DAAQ Signs Non-Redemption Agreement Ahead of Old Glory Merger
Digital Asset Acquisition Corp. has entered into a non-redemption agreement with an investor to support its planned merger with Old Glory Holding Company and rebranding as OGB Financial Company.
By the FiledFeed automated desk
This summary was generated by AI from the company's SEC filing and may contain errors — always verify against the primary source on SEC.gov.
The short version
Digital Asset Acquisition Corp. (DAAQ) filed an 8-K on June 18, 2026, disclosing a non-redemption agreement tied to its planned business combination with Old Glory Holding Company, a bank holding company. Under the deal, an investor agrees not to redeem their DAAQ shares before the merger closes, in exchange for receiving warrants after the deal is done. Once the merger closes, DAAQ will redomicile from the Cayman Islands to Texas and be renamed "OGB Financial Company."
Filing impact
Filing sentiment
Digital Asset Acquisition Corp. (DAAQ) has entered into a non-redemption agreement with an unnamed investor as part of its effort to complete a merger with Old Glory Holding Company, according to an 8-K filing dated June 18, 2026.
What Is a Non-Redemption Agreement?
In a special purpose acquisition company (SPAC) deal — where a shell company raises money through a public offering and then merges with a private business — shareholders normally have the right to get their money back (redeem their shares) before the deal closes. A non-redemption agreement is a contract where an investor promises not to redeem a specific block of shares before the vote on the deal.

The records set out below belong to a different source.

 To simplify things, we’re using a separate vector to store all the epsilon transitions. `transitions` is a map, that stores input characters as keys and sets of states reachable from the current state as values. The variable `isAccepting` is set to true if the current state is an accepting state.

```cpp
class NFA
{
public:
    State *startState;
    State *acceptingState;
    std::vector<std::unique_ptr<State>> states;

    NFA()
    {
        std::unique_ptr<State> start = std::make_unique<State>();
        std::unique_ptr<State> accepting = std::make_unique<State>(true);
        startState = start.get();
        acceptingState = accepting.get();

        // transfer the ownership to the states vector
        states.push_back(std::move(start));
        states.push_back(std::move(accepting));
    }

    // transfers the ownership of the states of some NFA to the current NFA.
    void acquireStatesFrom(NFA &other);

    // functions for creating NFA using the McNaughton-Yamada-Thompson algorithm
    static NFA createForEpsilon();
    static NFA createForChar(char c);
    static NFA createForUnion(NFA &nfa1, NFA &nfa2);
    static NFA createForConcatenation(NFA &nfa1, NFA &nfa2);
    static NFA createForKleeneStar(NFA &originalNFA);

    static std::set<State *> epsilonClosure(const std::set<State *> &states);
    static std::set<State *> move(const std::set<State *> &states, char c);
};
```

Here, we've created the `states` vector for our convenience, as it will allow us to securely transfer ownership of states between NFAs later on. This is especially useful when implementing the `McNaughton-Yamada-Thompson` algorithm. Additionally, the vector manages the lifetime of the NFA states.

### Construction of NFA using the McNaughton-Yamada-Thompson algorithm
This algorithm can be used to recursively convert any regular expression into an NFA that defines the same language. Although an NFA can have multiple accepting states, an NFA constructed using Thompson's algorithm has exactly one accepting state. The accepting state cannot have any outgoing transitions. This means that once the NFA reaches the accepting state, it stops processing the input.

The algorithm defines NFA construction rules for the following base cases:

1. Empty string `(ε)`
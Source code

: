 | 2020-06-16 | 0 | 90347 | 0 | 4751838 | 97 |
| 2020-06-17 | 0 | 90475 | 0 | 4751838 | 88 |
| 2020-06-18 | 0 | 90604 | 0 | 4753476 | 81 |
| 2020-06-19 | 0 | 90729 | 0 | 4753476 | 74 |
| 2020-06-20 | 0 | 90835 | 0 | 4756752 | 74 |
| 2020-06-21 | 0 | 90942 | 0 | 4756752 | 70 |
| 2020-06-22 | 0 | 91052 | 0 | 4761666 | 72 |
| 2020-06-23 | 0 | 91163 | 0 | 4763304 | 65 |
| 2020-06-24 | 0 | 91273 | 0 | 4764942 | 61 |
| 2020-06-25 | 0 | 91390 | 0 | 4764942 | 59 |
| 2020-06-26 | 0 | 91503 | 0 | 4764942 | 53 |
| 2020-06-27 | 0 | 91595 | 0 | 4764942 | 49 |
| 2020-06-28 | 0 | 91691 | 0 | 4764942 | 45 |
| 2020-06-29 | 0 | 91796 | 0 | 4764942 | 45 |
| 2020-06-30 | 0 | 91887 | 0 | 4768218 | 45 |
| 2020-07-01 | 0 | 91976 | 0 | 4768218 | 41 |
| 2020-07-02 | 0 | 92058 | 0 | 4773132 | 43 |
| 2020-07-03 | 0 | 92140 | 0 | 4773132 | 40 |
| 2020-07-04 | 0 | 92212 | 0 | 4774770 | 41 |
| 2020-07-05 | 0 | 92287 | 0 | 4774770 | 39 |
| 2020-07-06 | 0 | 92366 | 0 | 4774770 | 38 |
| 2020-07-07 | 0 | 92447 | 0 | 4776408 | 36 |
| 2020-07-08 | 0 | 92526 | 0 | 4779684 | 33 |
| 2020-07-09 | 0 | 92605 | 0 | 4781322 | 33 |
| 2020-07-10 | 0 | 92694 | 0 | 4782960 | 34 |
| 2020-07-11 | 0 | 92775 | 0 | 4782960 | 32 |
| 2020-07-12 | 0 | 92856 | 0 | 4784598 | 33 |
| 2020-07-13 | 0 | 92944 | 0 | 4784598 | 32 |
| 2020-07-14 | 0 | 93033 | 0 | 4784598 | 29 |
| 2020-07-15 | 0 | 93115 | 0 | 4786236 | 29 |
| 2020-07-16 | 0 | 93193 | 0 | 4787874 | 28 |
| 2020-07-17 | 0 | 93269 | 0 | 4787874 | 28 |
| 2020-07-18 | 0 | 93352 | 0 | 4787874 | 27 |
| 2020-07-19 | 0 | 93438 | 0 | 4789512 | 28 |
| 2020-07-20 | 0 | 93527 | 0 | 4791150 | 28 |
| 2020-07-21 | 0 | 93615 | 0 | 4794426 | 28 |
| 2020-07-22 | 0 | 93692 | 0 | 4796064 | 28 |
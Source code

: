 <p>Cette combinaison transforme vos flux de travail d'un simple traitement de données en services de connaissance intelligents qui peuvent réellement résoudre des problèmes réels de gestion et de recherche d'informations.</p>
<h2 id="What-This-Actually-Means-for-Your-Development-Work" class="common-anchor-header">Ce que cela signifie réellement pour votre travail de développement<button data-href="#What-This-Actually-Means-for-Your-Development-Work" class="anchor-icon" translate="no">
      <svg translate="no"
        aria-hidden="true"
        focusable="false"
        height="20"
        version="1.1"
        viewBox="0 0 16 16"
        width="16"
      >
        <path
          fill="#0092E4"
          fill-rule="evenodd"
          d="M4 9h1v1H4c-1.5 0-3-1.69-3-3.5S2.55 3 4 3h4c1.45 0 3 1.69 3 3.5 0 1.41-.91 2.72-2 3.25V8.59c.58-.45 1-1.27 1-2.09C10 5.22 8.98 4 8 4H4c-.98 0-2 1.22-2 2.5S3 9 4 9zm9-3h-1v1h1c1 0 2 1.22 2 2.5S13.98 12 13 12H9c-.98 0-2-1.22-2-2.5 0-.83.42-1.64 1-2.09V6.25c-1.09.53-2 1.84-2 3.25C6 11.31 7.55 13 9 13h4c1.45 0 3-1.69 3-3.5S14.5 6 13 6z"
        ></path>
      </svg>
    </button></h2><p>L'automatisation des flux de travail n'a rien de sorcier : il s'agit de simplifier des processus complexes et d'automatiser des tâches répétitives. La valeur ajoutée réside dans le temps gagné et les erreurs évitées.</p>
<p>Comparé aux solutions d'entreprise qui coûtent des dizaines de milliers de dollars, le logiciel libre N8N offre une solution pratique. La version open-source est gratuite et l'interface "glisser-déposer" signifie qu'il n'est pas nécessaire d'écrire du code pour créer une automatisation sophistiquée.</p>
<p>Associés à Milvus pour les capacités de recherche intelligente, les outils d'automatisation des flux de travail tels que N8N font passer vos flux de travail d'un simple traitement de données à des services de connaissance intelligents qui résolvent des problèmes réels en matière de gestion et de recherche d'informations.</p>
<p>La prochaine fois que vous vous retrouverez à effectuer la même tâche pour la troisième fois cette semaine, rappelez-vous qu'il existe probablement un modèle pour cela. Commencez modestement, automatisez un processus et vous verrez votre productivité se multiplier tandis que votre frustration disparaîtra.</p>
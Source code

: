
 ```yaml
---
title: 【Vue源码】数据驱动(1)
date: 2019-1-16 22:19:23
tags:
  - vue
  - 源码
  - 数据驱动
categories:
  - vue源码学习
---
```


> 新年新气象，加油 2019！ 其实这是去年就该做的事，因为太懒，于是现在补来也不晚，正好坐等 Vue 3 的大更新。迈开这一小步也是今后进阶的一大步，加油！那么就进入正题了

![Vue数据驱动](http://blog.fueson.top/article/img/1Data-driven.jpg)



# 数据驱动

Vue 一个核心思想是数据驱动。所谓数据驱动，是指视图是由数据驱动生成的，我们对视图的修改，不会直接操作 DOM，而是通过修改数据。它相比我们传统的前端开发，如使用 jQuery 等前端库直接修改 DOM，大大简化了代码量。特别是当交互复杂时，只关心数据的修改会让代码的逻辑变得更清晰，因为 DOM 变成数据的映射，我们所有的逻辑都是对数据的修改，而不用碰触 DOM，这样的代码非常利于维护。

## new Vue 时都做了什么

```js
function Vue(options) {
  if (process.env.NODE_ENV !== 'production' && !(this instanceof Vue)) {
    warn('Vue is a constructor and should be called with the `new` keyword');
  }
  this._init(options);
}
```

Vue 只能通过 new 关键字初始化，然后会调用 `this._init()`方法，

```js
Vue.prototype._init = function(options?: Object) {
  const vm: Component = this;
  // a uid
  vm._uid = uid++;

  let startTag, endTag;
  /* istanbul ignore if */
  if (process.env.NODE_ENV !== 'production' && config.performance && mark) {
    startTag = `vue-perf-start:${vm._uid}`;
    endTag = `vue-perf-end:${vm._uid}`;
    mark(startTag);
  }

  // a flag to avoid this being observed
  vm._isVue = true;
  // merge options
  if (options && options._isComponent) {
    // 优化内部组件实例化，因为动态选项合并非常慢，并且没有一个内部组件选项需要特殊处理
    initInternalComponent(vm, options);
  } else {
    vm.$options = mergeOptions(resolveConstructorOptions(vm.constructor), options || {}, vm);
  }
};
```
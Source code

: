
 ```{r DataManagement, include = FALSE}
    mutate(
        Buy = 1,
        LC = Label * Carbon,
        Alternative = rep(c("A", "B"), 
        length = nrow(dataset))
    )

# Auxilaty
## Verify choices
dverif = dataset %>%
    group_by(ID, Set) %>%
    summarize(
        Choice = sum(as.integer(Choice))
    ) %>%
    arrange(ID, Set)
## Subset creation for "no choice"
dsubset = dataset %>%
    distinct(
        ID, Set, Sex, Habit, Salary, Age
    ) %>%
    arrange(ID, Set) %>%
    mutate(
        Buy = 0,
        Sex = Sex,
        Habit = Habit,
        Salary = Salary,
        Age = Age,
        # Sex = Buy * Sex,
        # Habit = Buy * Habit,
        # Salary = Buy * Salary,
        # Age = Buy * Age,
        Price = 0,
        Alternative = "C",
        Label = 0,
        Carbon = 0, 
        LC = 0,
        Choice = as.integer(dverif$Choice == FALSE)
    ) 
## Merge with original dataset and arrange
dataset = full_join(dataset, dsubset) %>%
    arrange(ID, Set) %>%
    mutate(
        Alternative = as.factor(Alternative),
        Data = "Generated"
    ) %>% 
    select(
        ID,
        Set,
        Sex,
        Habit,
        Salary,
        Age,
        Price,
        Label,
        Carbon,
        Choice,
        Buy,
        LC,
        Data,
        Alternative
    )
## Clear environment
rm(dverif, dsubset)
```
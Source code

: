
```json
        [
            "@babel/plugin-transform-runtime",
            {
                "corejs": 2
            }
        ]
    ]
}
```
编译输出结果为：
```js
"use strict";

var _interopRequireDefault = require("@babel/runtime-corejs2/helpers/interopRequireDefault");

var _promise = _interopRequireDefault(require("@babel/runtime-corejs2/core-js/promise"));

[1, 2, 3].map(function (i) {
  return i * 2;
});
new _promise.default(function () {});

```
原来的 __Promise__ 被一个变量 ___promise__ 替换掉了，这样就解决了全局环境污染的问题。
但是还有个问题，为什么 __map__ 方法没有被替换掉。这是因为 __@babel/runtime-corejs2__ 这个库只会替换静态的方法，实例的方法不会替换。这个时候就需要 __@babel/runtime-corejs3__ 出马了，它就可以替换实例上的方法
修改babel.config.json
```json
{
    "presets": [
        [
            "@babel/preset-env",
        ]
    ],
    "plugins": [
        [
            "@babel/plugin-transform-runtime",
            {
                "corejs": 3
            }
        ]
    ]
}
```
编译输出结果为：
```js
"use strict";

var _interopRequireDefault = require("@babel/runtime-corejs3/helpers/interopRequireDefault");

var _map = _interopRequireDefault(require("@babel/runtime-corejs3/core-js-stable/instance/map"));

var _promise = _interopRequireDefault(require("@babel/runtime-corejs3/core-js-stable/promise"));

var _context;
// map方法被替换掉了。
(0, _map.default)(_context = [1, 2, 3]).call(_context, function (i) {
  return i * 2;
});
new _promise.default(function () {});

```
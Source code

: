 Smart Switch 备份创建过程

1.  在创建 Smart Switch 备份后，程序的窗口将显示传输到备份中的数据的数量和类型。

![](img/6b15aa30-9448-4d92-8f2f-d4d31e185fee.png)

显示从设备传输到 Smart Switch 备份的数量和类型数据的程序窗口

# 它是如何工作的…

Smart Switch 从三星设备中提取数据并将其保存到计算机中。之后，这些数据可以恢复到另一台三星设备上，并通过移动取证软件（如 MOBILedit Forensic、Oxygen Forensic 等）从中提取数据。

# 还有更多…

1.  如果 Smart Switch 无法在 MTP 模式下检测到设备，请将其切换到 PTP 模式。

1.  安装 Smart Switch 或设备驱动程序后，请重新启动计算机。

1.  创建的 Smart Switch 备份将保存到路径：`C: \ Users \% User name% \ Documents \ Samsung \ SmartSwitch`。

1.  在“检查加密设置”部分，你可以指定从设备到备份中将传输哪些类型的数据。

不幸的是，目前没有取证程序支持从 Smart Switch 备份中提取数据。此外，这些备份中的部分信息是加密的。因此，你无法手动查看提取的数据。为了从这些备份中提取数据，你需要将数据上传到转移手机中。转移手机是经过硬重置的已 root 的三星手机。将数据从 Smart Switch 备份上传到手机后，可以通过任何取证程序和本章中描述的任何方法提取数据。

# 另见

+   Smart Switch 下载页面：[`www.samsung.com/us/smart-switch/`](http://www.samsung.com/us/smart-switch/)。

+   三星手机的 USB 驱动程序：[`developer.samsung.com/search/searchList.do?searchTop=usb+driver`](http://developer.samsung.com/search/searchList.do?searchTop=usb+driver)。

In return, the investor receives compensation — in this case, warrants (the right to buy shares at a set price in the future).
The Merger with Old Glory Holding Company
According to the filing, DAAQ signed a business combination agreement with Old Glory Holding Company, a Delaware-registered bank holding company, on January 13, 2026. As part of closing that deal, DAAQ plans to:
- Redomicile — move its legal home from the Cayman Islands to Texas, reorganizing under the Texas Business Organizations Code.
- Merge — Old Glory will merge into DAAQ, with DAAQ surviving as the combined company.
- Rename — the surviving company will be called OGB Financial Company, and DAAQ's ordinary shares will automatically convert into common stock at a par value of $0.0001 per share.
Warrant Terms
Once the merger closes, the investor will receive warrants (rights to buy stock) as compensation for agreeing not to redeem. The filing sets the initial exercise price — the price an investor pays to use each warrant — at $12.00 per share.
The filing also outlines downward price-adjustment protections:
- If the 45-day average trading price of the stock, measured on the 46th trading day after the one-year anniversary of closing, falls below $12.00, the exercise price will drop to match that average price, but no lower than $6.00 per share.
- If the company sells new shares at below $10.00 per share (outside of an employee incentive plan), the warrant exercise price will be reduced to that sale price plus 20%.
- If a change of control (a takeover of the company) occurs and at least 30% of the deal consideration is cash, the warrant exercise price will be further reduced using a standard financial formula based on market prices and volatility.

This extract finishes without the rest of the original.